When we first meet her in the present day, she’s being interviewed. The journalist admires her extensive record collection. “I love mp3s”, claims Clara with the opinion that what matters is the music—but she points to the power of objects, the way they freeze moments and memories in time and take on meaning. A record isn’t just a record, it’s representative of the day it was purchased, the times it’s been played. This is connected the film’s main Proustian theme of memory and how places and things can become our legacy, our way of remaining connected to our past. So when a hotshot young developer swings by and tries to force Clara out of the building, she stubbornly refuses, even as the rest of the tenants cash their cheques and pack their bags.

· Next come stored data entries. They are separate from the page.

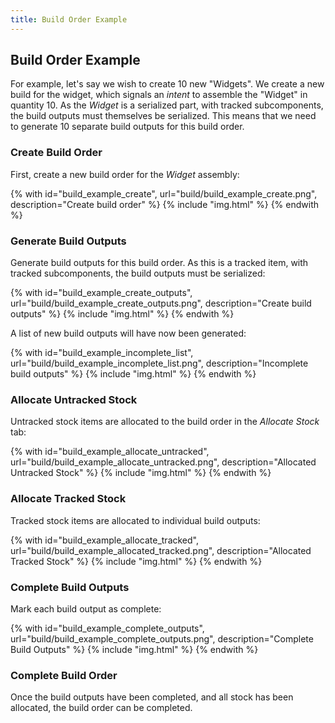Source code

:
 ```yaml
---
title: Build Order Example
---
```


## Build Order Example

For example, let's say we wish to create 10 new "Widgets". We create a new build for the widget, which signals an *intent* to assemble the "Widget" in quantity 10. As the *Widget* is a serialized part, with tracked subcomponents, the build outputs must themselves be serialized. This means that we need to generate 10 separate build outputs for this build order.

### Create Build Order

First, create a new build order for the *Widget* assembly:

{% with id="build_example_create", url="build/build_example_create.png", description="Create build order" %}
{% include "img.html" %}
{% endwith %}

### Generate Build Outputs

Generate build outputs for this build order. As this is a tracked item, with tracked subcomponents, the build outputs must be serialized:

{% with id="build_example_create_outputs", url="build/build_example_create_outputs.png", description="Create build outputs" %}
{% include "img.html" %}
{% endwith %}

A list of new build outputs will have now been generated:

{% with id="build_example_incomplete_list", url="build/build_example_incomplete_list.png", description="Incomplete build outputs" %}
{% include "img.html" %}
{% endwith %}

### Allocate Untracked Stock

Untracked stock items are allocated to the build order in the *Allocate Stock* tab:

{% with id="build_example_allocate_untracked", url="build/build_example_allocate_untracked.png", description="Allocated Untracked Stock" %}
{% include "img.html" %}
{% endwith %}

### Allocate Tracked Stock

Tracked stock items are allocated to individual build outputs:

{% with id="build_example_allocate_tracked", url="build/build_example_allocated_tracked.png", description="Allocated Tracked Stock" %}
{% include "img.html" %}
{% endwith %}

### Complete Build Outputs

Mark each build output as complete:

{% with id="build_example_complete_outputs", url="build/build_example_complete_outputs.png", description="Complete Build Outputs" %}
{% include "img.html" %}
{% endwith %}

### Complete Build Order

Once the build outputs have been completed, and all stock has been allocated, the build order can be completed.
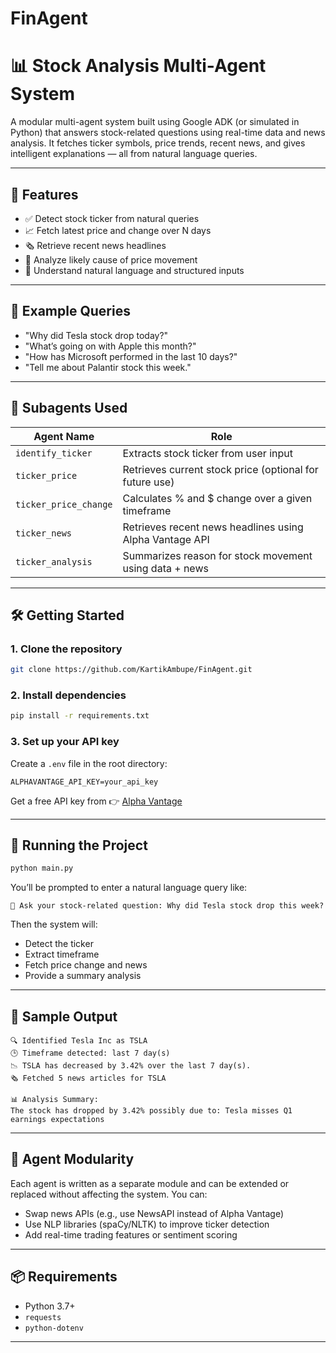 # FinAgent

# 📊 Stock Analysis Multi-Agent System

A modular multi-agent system built using Google ADK (or simulated in Python) that answers stock-related questions using real-time data and news analysis. It fetches ticker symbols, price trends, recent news, and gives intelligent explanations — all from natural language queries.

---

## 🚀 Features

- ✅ Detect stock ticker from natural queries
- 📈 Fetch latest price and change over N days
- 🗞️ Retrieve recent news headlines
- 🧠 Analyze likely cause of price movement
- 💬 Understand natural language and structured inputs

---

## 🧠 Example Queries

- "Why did Tesla stock drop today?"
- "What’s going on with Apple this month?"
- "How has Microsoft performed in the last 10 days?"
- "Tell me about Palantir stock this week."

---

## 🧰 Subagents Used

| Agent Name          | Role                                                       |
|---------------------|------------------------------------------------------------|
| `identify_ticker`   | Extracts stock ticker from user input                      |
| `ticker_price`      | Retrieves current stock price (optional for future use)    |
| `ticker_price_change` | Calculates % and $ change over a given timeframe        |
| `ticker_news`       | Retrieves recent news headlines using Alpha Vantage API    |
| `ticker_analysis`   | Summarizes reason for stock movement using data + news     |

---

## 🛠️ Getting Started

### 1. Clone the repository

```bash
git clone https://github.com/KartikAmbupe/FinAgent.git
```

### 2. Install dependencies

```bash
pip install -r requirements.txt
```

### 3. Set up your API key

Create a `.env` file in the root directory:

```
ALPHAVANTAGE_API_KEY=your_api_key
```

Get a free API key from 👉 [Alpha Vantage](https://www.alphavantage.co/support/#api-key)

---

## 🧪 Running the Project

```bash
python main.py
```

You’ll be prompted to enter a natural language query like:

```
📝 Ask your stock-related question: Why did Tesla stock drop this week?
```

Then the system will:
- Detect the ticker
- Extract timeframe
- Fetch price change and news
- Provide a summary analysis

---

## 🧪 Sample Output

```
🔍 Identified Tesla Inc as TSLA
🕒 Timeframe detected: last 7 day(s)
📉 TSLA has decreased by 3.42% over the last 7 day(s).
🗞️ Fetched 5 news articles for TSLA

📊 Analysis Summary:
The stock has dropped by 3.42% possibly due to: Tesla misses Q1 earnings expectations
```

---

## 🧠 Agent Modularity

Each agent is written as a separate module and can be extended or replaced without affecting the system. You can:
- Swap news APIs (e.g., use NewsAPI instead of Alpha Vantage)
- Use NLP libraries (spaCy/NLTK) to improve ticker detection
- Add real-time trading features or sentiment scoring

---

## 📦 Requirements

- Python 3.7+
- `requests`
- `python-dotenv`

---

At the behest of those around her, she sticks to her guns, while also clinging to her memories and processing the transience of existence that perhaps she has been able to ignore with her feet landing in the same place each morning for the better part of her life. Modernity threatens her lifestyle and sense of self as she is deemed irrelevant in a country moving further into a capitalistic economic transition. Like a record replaced with an mp3. Filho’s brilliant direction turns Clara’s apartment into a rich setting that you wont want to leave any sooner than she does.

When the film premiered at Cannes, the cast and crew protested the Brazilian government and the rise to power of President Temer. Since then, the film has been overshadowed by controversy, as Brazil refused to submit the film to Oscars for consideration as Best Foreign Language film. However, the film has managed to do very well in its native country and has continued to premiere to critical acclaim at festivals across the world. Don’t miss Aquarius when it plays at the Vancity Theatre from November 18th to December 1st.